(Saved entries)

"""

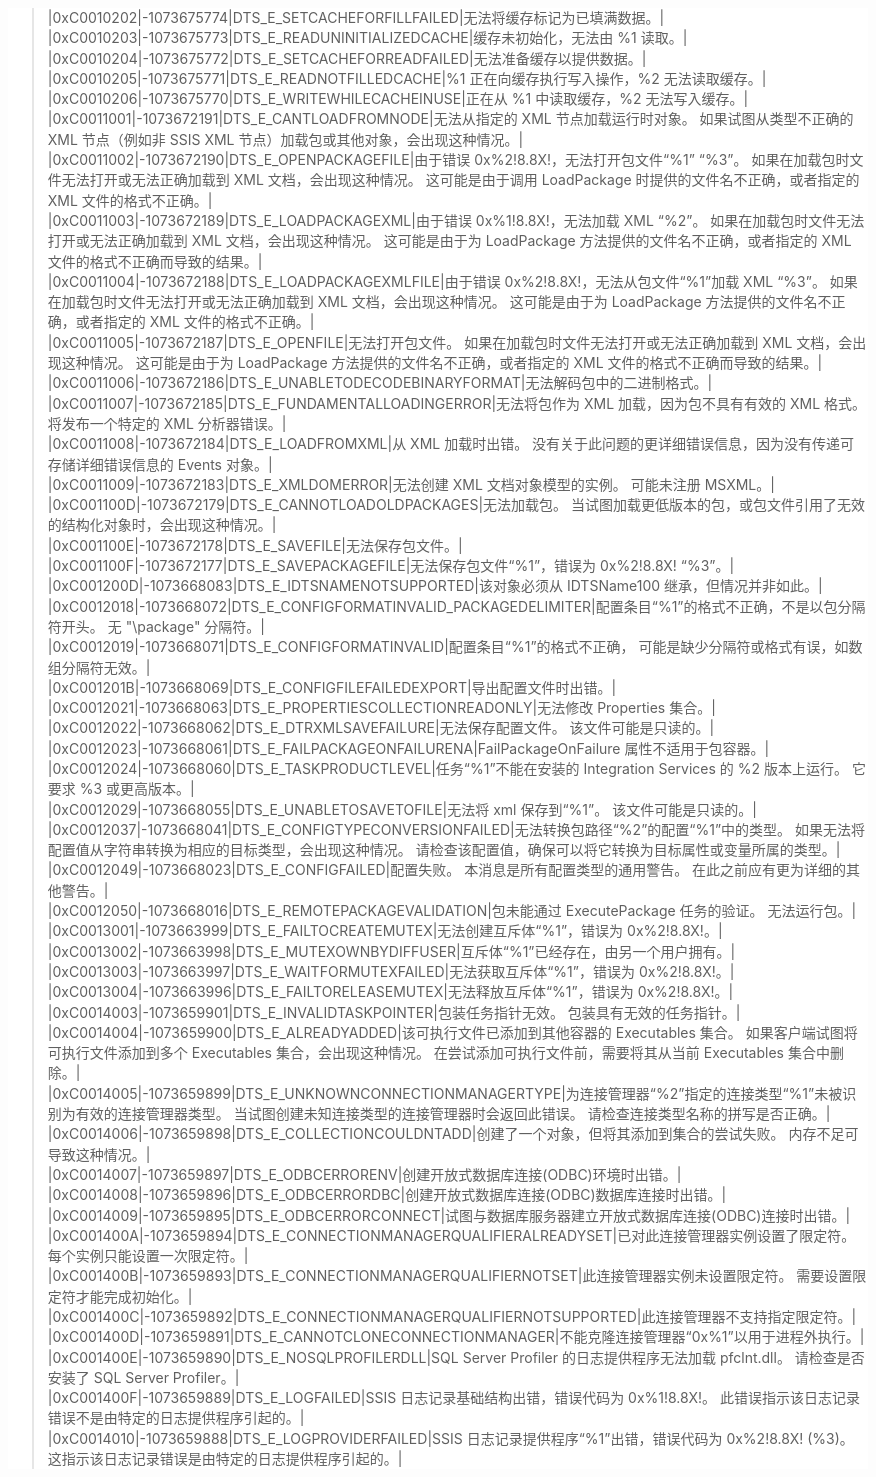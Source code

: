 >|0xC0010202|-1073675774|DTS_E_SETCACHEFORFILLFAILED|无法将缓存标记为已填满数据。|  
>|0xC0010203|-1073675773|DTS_E_READUNINITIALIZEDCACHE|缓存未初始化，无法由 %1 读取。|  
>|0xC0010204|-1073675772|DTS_E_SETCACHEFORREADFAILED|无法准备缓存以提供数据。|  
>|0xC0010205|-1073675771|DTS_E_READNOTFILLEDCACHE|%1 正在向缓存执行写入操作，%2 无法读取缓存。|  
>|0xC0010206|-1073675770|DTS_E_WRITEWHILECACHEINUSE|正在从 %1 中读取缓存，%2 无法写入缓存。|  
>|0xC0011001|-1073672191|DTS_E_CANTLOADFROMNODE|无法从指定的 XML 节点加载运行时对象。  如果试图从类型不正确的 XML 节点（例如非 SSIS XML 节点）加载包或其他对象，会出现这种情况。|  
>|0xC0011002|-1073672190|DTS_E_OPENPACKAGEFILE|由于错误 0x%2!8.8X!，无法打开包文件“%1” “%3”。  如果在加载包时文件无法打开或无法正确加载到 XML 文档，会出现这种情况。 这可能是由于调用 LoadPackage 时提供的文件名不正确，或者指定的 XML 文件的格式不正确。|  
>|0xC0011003|-1073672189|DTS_E_LOADPACKAGEXML|由于错误 0x%1!8.8X!，无法加载 XML “%2”。 如果在加载包时文件无法打开或无法正确加载到 XML 文档，会出现这种情况。  这可能是由于为 LoadPackage 方法提供的文件名不正确，或者指定的 XML 文件的格式不正确而导致的结果。|  
>|0xC0011004|-1073672188|DTS_E_LOADPACKAGEXMLFILE|由于错误 0x%2!8.8X!，无法从包文件“%1”加载 XML “%3”。  如果在加载包时文件无法打开或无法正确加载到 XML 文档，会出现这种情况。 这可能是由于为 LoadPackage 方法提供的文件名不正确，或者指定的 XML 文件的格式不正确。|  
>|0xC0011005|-1073672187|DTS_E_OPENFILE|无法打开包文件。 如果在加载包时文件无法打开或无法正确加载到 XML 文档，会出现这种情况。 这可能是由于为 LoadPackage 方法提供的文件名不正确，或者指定的 XML 文件的格式不正确而导致的结果。|  
>|0xC0011006|-1073672186|DTS_E_UNABLETODECODEBINARYFORMAT|无法解码包中的二进制格式。|  
>|0xC0011007|-1073672185|DTS_E_FUNDAMENTALLOADINGERROR|无法将包作为 XML 加载，因为包不具有有效的 XML 格式。 将发布一个特定的 XML 分析器错误。|  
>|0xC0011008|-1073672184|DTS_E_LOADFROMXML|从 XML 加载时出错。 没有关于此问题的更详细错误信息，因为没有传递可存储详细错误信息的 Events 对象。|  
>|0xC0011009|-1073672183|DTS_E_XMLDOMERROR|无法创建 XML 文档对象模型的实例。 可能未注册 MSXML。|  
>|0xC001100D|-1073672179|DTS_E_CANNOTLOADOLDPACKAGES|无法加载包。 当试图加载更低版本的包，或包文件引用了无效的结构化对象时，会出现这种情况。|  
>|0xC001100E|-1073672178|DTS_E_SAVEFILE|无法保存包文件。|  
>|0xC001100F|-1073672177|DTS_E_SAVEPACKAGEFILE|无法保存包文件“%1”，错误为 0x%2!8.8X! “%3”。|  
>|0xC001200D|-1073668083|DTS_E_IDTSNAMENOTSUPPORTED|该对象必须从 IDTSName100 继承，但情况并非如此。|  
>|0xC0012018|-1073668072|DTS_E_CONFIGFORMATINVALID_PACKAGEDELIMITER|配置条目“%1”的格式不正确，不是以包分隔符开头。 无 "\package" 分隔符。|  
>|0xC0012019|-1073668071|DTS_E_CONFIGFORMATINVALID|配置条目“%1”的格式不正确， 可能是缺少分隔符或格式有误，如数组分隔符无效。|  
>|0xC001201B|-1073668069|DTS_E_CONFIGFILEFAILEDEXPORT|导出配置文件时出错。|  
>|0xC0012021|-1073668063|DTS_E_PROPERTIESCOLLECTIONREADONLY|无法修改 Properties 集合。|  
>|0xC0012022|-1073668062|DTS_E_DTRXMLSAVEFAILURE|无法保存配置文件。 该文件可能是只读的。|  
>|0xC0012023|-1073668061|DTS_E_FAILPACKAGEONFAILURENA|FailPackageOnFailure 属性不适用于包容器。|  
>|0xC0012024|-1073668060|DTS_E_TASKPRODUCTLEVEL|任务“%1”不能在安装的 Integration Services 的 %2 版本上运行。 它要求 %3 或更高版本。|  
>|0xC0012029|-1073668055|DTS_E_UNABLETOSAVETOFILE|无法将 xml 保存到“%1”。 该文件可能是只读的。|  
>|0xC0012037|-1073668041|DTS_E_CONFIGTYPECONVERSIONFAILED|无法转换包路径“%2”的配置“%1”中的类型。  如果无法将配置值从字符串转换为相应的目标类型，会出现这种情况。 请检查该配置值，确保可以将它转换为目标属性或变量所属的类型。|  
>|0xC0012049|-1073668023|DTS_E_CONFIGFAILED|配置失败。 本消息是所有配置类型的通用警告。 在此之前应有更为详细的其他警告。|  
>|0xC0012050|-1073668016|DTS_E_REMOTEPACKAGEVALIDATION|包未能通过 ExecutePackage 任务的验证。 无法运行包。|  
>|0xC0013001|-1073663999|DTS_E_FAILTOCREATEMUTEX|无法创建互斥体“%1”，错误为 0x%2!8.8X!。|  
>|0xC0013002|-1073663998|DTS_E_MUTEXOWNBYDIFFUSER|互斥体“%1”已经存在，由另一个用户拥有。|  
>|0xC0013003|-1073663997|DTS_E_WAITFORMUTEXFAILED|无法获取互斥体“%1”，错误为 0x%2!8.8X!。|  
>|0xC0013004|-1073663996|DTS_E_FAILTORELEASEMUTEX|无法释放互斥体“%1”，错误为 0x%2!8.8X!。|  
>|0xC0014003|-1073659901|DTS_E_INVALIDTASKPOINTER|包装任务指针无效。 包装具有无效的任务指针。|  
>|0xC0014004|-1073659900|DTS_E_ALREADYADDED|该可执行文件已添加到其他容器的 Executables 集合。 如果客户端试图将可执行文件添加到多个 Executables 集合，会出现这种情况。 在尝试添加可执行文件前，需要将其从当前 Executables 集合中删除。|  
>|0xC0014005|-1073659899|DTS_E_UNKNOWNCONNECTIONMANAGERTYPE|为连接管理器“%2”指定的连接类型“%1”未被识别为有效的连接管理器类型。 当试图创建未知连接类型的连接管理器时会返回此错误。 请检查连接类型名称的拼写是否正确。|  
>|0xC0014006|-1073659898|DTS_E_COLLECTIONCOULDNTADD|创建了一个对象，但将其添加到集合的尝试失败。 内存不足可导致这种情况。|  
>|0xC0014007|-1073659897|DTS_E_ODBCERRORENV|创建开放式数据库连接(ODBC)环境时出错。|  
>|0xC0014008|-1073659896|DTS_E_ODBCERRORDBC|创建开放式数据库连接(ODBC)数据库连接时出错。|  
>|0xC0014009|-1073659895|DTS_E_ODBCERRORCONNECT|试图与数据库服务器建立开放式数据库连接(ODBC)连接时出错。|  
>|0xC001400A|-1073659894|DTS_E_CONNECTIONMANAGERQUALIFIERALREADYSET|已对此连接管理器实例设置了限定符。 每个实例只能设置一次限定符。|  
>|0xC001400B|-1073659893|DTS_E_CONNECTIONMANAGERQUALIFIERNOTSET|此连接管理器实例未设置限定符。 需要设置限定符才能完成初始化。|  
>|0xC001400C|-1073659892|DTS_E_CONNECTIONMANAGERQUALIFIERNOTSUPPORTED|此连接管理器不支持指定限定符。|  
>|0xC001400D|-1073659891|DTS_E_CANNOTCLONECONNECTIONMANAGER|不能克隆连接管理器“0x%1”以用于进程外执行。|  
>|0xC001400E|-1073659890|DTS_E_NOSQLPROFILERDLL|SQL Server Profiler 的日志提供程序无法加载 pfclnt.dll。 请检查是否安装了 SQL Server Profiler。|  
>|0xC001400F|-1073659889|DTS_E_LOGFAILED|SSIS 日志记录基础结构出错，错误代码为 0x%1!8.8X!。 此错误指示该日志记录错误不是由特定的日志提供程序引起的。|  
>|0xC0014010|-1073659888|DTS_E_LOGPROVIDERFAILED|SSIS 日志记录提供程序“%1”出错，错误代码为 0x%2!8.8X! (%3)。  这指示该日志记录错误是由特定的日志提供程序引起的。|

"""

■ Task goal ■
Exactly restate the lines from the beginning of the data through the line with "SSIS XML 节点）加载包或其他对象，会出现这种情况。|", and no others, keeping pictures out.

■ Finished exercise ■
Source code

: >|0xC0010202|-1073675774|DTS_E_SETCACHEFORFILLFAILED|无法将缓存标记为已填满数据。|  
>|0xC0010203|-1073675773|DTS_E_READUNINITIALIZEDCACHE|缓存未初始化，无法由 %1 读取。|  
>|0xC0010204|-1073675772|DTS_E_SETCACHEFORREADFAILED|无法准备缓存以提供数据。|  
>|0xC0010205|-1073675771|DTS_E_READNOTFILLEDCACHE|%1 正在向缓存执行写入操作，%2 无法读取缓存。|  
>|0xC0010206|-1073675770|DTS_E_WRITEWHILECACHEINUSE|正在从 %1 中读取缓存，%2 无法写入缓存。|  
>|0xC0011001|-1073672191|DTS_E_CANTLOADFROMNODE|无法从指定的 XML 节点加载运行时对象。  如果试图从类型不正确的 XML 节点（例如非 SSIS XML 节点）加载包或其他对象，会出现这种情况。|  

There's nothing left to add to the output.